Look below for the line holding "Source code" and the line holding "Our testing layers". Repeat those two and everything between, exactly.
*** Begin section ***
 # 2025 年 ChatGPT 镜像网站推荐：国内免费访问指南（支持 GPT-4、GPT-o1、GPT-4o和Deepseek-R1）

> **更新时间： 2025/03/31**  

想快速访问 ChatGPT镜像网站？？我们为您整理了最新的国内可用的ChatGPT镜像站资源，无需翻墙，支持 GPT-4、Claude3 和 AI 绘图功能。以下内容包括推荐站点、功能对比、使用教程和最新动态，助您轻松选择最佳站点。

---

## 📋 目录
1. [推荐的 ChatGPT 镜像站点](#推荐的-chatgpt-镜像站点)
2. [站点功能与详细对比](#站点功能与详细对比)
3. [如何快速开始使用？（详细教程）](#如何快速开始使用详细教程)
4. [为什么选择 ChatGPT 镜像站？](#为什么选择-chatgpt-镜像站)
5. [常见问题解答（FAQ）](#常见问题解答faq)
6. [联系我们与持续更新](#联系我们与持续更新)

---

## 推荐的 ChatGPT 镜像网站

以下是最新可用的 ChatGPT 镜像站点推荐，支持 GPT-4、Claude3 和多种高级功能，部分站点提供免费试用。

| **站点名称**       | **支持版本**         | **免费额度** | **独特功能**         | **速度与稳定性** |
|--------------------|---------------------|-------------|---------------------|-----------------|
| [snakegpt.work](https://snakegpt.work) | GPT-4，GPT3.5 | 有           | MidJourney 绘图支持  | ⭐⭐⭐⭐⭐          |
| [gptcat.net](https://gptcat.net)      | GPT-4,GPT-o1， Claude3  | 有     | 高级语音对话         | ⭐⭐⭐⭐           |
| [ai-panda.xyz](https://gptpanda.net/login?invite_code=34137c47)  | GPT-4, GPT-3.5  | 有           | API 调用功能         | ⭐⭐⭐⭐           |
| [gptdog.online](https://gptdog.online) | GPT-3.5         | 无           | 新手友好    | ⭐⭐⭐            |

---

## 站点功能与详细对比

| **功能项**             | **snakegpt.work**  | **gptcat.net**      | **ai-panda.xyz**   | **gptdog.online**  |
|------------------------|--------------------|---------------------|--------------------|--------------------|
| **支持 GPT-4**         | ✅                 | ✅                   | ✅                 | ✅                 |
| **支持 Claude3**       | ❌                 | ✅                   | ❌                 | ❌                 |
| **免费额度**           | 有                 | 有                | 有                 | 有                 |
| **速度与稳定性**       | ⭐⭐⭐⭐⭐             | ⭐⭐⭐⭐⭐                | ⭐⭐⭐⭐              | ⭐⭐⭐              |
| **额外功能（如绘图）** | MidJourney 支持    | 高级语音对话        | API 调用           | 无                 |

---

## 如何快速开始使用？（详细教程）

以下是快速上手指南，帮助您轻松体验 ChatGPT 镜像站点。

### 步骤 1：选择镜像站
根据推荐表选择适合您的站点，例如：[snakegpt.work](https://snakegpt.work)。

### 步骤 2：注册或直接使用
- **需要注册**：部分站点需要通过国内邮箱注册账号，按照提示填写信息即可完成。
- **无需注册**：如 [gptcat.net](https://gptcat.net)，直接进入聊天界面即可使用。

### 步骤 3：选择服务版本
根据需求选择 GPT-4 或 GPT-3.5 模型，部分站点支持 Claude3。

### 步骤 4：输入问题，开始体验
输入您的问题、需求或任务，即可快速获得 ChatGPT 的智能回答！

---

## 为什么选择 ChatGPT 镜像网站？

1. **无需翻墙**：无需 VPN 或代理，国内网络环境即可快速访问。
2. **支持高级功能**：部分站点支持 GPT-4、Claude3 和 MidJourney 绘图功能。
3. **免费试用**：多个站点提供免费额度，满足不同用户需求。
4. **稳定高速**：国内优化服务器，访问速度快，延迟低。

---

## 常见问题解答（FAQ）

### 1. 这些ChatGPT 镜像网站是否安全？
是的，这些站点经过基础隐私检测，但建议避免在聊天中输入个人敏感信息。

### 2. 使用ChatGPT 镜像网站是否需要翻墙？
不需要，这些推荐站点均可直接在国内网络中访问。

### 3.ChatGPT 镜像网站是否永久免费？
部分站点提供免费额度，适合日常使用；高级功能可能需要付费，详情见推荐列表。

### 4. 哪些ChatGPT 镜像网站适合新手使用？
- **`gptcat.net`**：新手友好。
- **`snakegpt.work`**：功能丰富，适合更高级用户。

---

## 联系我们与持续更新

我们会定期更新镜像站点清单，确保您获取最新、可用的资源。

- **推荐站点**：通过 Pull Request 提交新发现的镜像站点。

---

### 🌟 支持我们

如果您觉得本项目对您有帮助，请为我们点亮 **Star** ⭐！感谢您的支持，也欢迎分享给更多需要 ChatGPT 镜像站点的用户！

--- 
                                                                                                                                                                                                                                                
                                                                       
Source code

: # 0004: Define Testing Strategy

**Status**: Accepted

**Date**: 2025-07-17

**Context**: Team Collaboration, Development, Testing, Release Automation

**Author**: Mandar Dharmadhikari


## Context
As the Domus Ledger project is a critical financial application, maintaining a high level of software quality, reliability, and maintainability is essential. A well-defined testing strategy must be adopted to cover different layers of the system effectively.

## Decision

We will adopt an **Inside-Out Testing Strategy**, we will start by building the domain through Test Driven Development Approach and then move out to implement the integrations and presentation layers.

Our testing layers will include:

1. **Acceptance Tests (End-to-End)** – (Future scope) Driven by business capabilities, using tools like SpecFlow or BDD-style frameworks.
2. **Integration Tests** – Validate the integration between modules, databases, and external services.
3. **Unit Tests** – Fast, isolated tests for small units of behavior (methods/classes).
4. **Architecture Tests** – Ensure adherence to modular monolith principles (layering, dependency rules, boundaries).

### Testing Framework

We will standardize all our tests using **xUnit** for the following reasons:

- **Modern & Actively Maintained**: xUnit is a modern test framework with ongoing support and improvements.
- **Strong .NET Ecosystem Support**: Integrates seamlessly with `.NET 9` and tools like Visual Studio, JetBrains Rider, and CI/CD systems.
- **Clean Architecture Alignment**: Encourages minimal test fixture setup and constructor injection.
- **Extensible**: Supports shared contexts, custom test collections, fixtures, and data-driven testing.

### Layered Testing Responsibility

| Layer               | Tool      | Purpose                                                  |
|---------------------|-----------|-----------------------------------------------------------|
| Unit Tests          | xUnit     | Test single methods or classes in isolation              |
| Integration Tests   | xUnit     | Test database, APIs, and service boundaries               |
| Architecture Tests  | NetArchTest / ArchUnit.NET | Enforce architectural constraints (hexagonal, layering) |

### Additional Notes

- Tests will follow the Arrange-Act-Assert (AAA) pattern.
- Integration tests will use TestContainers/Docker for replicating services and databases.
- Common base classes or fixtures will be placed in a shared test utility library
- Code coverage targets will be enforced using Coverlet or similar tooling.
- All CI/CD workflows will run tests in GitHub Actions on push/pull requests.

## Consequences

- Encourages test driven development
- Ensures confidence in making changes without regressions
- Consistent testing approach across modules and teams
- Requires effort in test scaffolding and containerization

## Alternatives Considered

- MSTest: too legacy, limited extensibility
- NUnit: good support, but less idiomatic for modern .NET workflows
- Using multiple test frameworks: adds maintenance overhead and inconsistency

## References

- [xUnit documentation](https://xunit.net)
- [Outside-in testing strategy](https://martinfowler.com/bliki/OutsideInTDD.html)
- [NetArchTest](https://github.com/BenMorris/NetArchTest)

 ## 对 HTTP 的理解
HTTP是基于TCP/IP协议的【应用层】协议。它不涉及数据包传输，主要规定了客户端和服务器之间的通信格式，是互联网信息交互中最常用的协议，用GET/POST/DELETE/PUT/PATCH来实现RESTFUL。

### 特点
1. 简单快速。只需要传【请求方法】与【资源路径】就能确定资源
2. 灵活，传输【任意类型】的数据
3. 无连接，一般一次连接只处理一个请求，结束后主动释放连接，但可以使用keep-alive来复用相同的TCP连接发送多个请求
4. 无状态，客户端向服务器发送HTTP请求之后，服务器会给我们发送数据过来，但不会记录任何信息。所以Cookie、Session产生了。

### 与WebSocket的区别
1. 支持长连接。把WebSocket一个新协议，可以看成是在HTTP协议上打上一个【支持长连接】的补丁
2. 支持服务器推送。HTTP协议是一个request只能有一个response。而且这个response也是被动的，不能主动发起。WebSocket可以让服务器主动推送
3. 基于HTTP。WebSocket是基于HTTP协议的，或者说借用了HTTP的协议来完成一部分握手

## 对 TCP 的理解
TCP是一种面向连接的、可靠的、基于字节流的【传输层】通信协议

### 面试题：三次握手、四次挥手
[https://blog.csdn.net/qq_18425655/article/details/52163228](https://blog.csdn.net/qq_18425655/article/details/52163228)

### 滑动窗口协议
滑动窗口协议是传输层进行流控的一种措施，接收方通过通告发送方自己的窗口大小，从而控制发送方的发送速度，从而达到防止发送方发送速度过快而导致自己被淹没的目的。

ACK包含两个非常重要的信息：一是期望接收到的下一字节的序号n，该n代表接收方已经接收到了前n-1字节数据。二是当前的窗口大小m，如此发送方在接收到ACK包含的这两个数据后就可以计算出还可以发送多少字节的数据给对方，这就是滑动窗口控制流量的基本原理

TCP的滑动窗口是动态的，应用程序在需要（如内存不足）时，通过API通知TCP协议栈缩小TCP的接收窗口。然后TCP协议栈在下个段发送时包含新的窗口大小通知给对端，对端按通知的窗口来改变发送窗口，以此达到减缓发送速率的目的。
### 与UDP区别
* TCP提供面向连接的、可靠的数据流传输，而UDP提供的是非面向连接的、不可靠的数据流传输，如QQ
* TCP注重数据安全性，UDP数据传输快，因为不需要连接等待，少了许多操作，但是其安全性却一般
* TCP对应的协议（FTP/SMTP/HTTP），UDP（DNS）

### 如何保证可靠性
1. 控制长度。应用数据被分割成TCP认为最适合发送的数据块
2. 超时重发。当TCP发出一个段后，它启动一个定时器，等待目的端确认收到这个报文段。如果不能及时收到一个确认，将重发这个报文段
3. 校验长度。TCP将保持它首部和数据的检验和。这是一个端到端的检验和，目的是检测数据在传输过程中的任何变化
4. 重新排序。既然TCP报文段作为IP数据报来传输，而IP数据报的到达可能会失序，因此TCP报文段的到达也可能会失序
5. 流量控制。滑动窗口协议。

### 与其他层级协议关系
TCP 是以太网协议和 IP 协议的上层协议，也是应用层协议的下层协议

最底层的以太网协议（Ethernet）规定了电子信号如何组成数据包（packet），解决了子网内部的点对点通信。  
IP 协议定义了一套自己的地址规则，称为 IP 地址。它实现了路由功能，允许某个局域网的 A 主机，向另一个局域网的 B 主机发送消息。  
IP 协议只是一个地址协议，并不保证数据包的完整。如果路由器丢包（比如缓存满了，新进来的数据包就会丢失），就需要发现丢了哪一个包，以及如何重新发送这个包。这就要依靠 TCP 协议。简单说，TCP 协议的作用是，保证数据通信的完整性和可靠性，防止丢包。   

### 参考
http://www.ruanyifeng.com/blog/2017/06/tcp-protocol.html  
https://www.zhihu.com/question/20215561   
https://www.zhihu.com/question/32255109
*** End section ***
### RESULT OF THE EXERCISE
Source code

: # 0004: Define Testing Strategy

**Status**: Accepted

**Date**: 2025-07-17

**Context**: Team Collaboration, Development, Testing, Release Automation

**Author**: Mandar Dharmadhikari


## Context
As the Domus Ledger project is a critical financial application, maintaining a high level of software quality, reliability, and maintainability is essential. A well-defined testing strategy must be adopted to cover different layers of the system effectively.

## Decision

We will adopt an **Inside-Out Testing Strategy**, we will start by building the domain through Test Driven Development Approach and then move out to implement the integrations and presentation layers.

Our testing layers will include:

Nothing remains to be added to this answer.